The impacts of hydro-dams on forestry in southeastern British Columbia Szaraz, Gerard


The purpose of this study is to provide a description of the repercussions of hydro-dam development upon forestry in southeastern British Columbia. This study develops a systems viewpoint, where selected indicators - timber supply, access and transportation, forest land value, and reservoir clearing - are examined to help place land allocation decisions within a comprehensive framework. First, a timber supply model is developed, in which forest land withdrawal to hydro-dams is scrutinized. The model is then expanded to account for timber supply and demand relationships. Findings reveal that approximately 50,000 hectares of better than average sites were withdrawn from forest land, accounting for a reduction in timber supply of approximately 180,000 cubic meters annually. Second, changes in accessibility and transportation patterns due to hydro-dam projects are identified in terms of timber supply disruption, and strategies followed to re-establish forestry.

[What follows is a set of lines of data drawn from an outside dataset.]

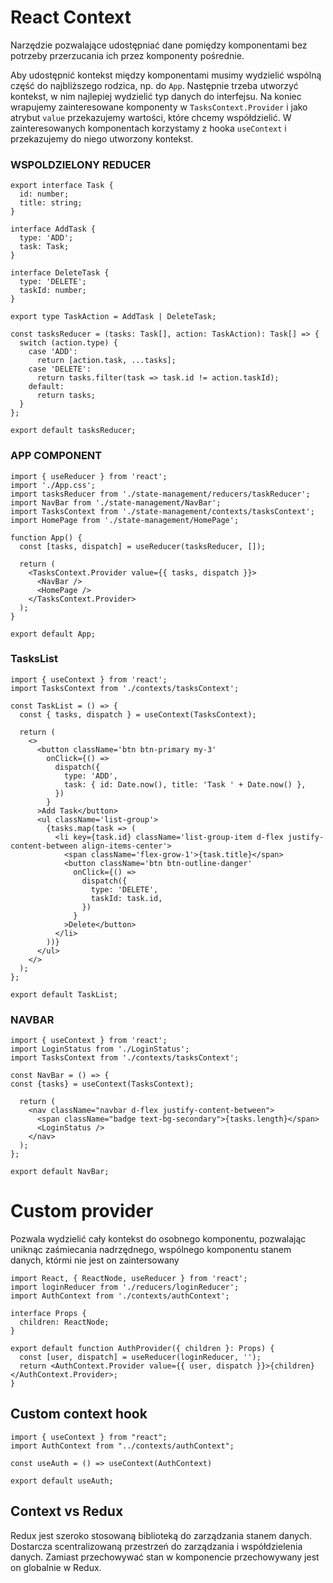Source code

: # React Context
Narzędzie pozwalające udostępniać dane pomiędzy komponentami bez potrzeby przerzucania ich przez komponenty pośrednie. 

Aby udostępnić kontekst między komponentami musimy wydzielić wspólną część do najbliższego rodzica, np. do `App`.
Następnie trzeba utworzyć kontekst, w nim najlepiej wydzielić typ danych do interfejsu. 
Na koniec wrapujemy zainteresowane komponenty w `TasksContext.Provider` i jako atrybut `value` przekazujemy wartości, które chcemy współdzielić. W zainteresowanych komponentach korzystamy z hooka `useContext` i przekazujemy do niego utworzony kontekst.

### WSPOLDZIELONY REDUCER
```
export interface Task {
  id: number;
  title: string;
}

interface AddTask {
  type: 'ADD';
  task: Task;
}

interface DeleteTask {
  type: 'DELETE';
  taskId: number;
}

export type TaskAction = AddTask | DeleteTask;

const tasksReducer = (tasks: Task[], action: TaskAction): Task[] => {
  switch (action.type) {
    case 'ADD':
      return [action.task, ...tasks];
    case 'DELETE':
      return tasks.filter(task => task.id != action.taskId);
    default:
      return tasks;
  }
};

export default tasksReducer;
```

### APP COMPONENT
```
import { useReducer } from 'react';
import './App.css';
import tasksReducer from './state-management/reducers/taskReducer';
import NavBar from './state-management/NavBar';
import TasksContext from './state-management/contexts/tasksContext';
import HomePage from './state-management/HomePage';

function App() {
  const [tasks, dispatch] = useReducer(tasksReducer, []);

  return (
    <TasksContext.Provider value={{ tasks, dispatch }}>
      <NavBar />
      <HomePage />
    </TasksContext.Provider>
  );
}

export default App;
```

### TasksList
```
import { useContext } from 'react';
import TasksContext from './contexts/tasksContext';

const TaskList = () => {
  const { tasks, dispatch } = useContext(TasksContext);

  return (
    <>
      <button className='btn btn-primary my-3'
        onClick={() =>
          dispatch({
            type: 'ADD',
            task: { id: Date.now(), title: 'Task ' + Date.now() },
          })
        }
      >Add Task</button>
      <ul className='list-group'>
        {tasks.map(task => (
          <li key={task.id} className='list-group-item d-flex justify-content-between align-items-center'>
            <span className='flex-grow-1'>{task.title}</span>
            <button className='btn btn-outline-danger'
              onClick={() =>
                dispatch({
                  type: 'DELETE',
                  taskId: task.id,
                })
              }
            >Delete</button>
          </li>
        ))}
      </ul>
    </>
  );
};

export default TaskList;
```

### NAVBAR
```
import { useContext } from 'react';
import LoginStatus from './LoginStatus';
import TasksContext from './contexts/tasksContext';

const NavBar = () => {
const {tasks} = useContext(TasksContext);

  return (
    <nav className="navbar d-flex justify-content-between">
      <span className="badge text-bg-secondary">{tasks.length}</span>
      <LoginStatus />
    </nav>
  );
};

export default NavBar;
```

# Custom provider
Pozwala wydzielić cały kontekst do osobnego komponentu, pozwalając uniknąc zaśmiecania nadrzędnego, wspólnego komponentu stanem danych, którmi nie jest on zaintersowany

```
import React, { ReactNode, useReducer } from 'react';
import loginReducer from './reducers/loginReducer';
import AuthContext from './contexts/authContext';

interface Props {
  children: ReactNode;
}

export default function AuthProvider({ children }: Props) {
  const [user, dispatch] = useReducer(loginReducer, '');
  return <AuthContext.Provider value={{ user, dispatch }}>{children}</AuthContext.Provider>;
}
```

## Custom context hook
```
import { useContext } from "react";
import AuthContext from "../contexts/authContext";

const useAuth = () => useContext(AuthContext)

export default useAuth;
```

## Context vs Redux
Redux jest szeroko stosowaną biblioteką do zarządzania stanem danych. Dostarcza scentralizowaną przestrzeń do zarządzania i współdzielenia danych. Zamiast przechowywać stan w komponencie przechowywany jest on globalnie w Redux.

Mica and Revelstoke dams are examined to show the importance of allocating economic resources to forestry for the maintenance of the activity. Third, forest land is evaluated in following the four methodological steps: (1) outline of a benefit-cost analysis framework, (2) definition of a general approach to evaluation, (3) description of B.C. Hydro's assessment, and (4) recommendations for improvement. The case of the Revelstoke Dam is examined, and it is concluded that resource development scenarios must take into consideration timber supply and demand factors. Fourth, reservoir clearing is described to outline an important aspect of short-term impact, and to express the way by which the Forest Service, B.C. Hydro and forest companies co-ordinated their efforts during this transition phase. The study concludes by suggesting that the impacts may be alleviated by initiating intensive forest management in areas affected by hydro-dam projects. The design of an effective system of timber allocation may also permit maintenance, and possible improvement, of accessibility and transportation patterns. However, the success of these actions depends upon the availability of sufficient funding. Finally, within a broader perspective, it is recommended that integrated resource management, as a control mechanism for land allocation and management, be adopted.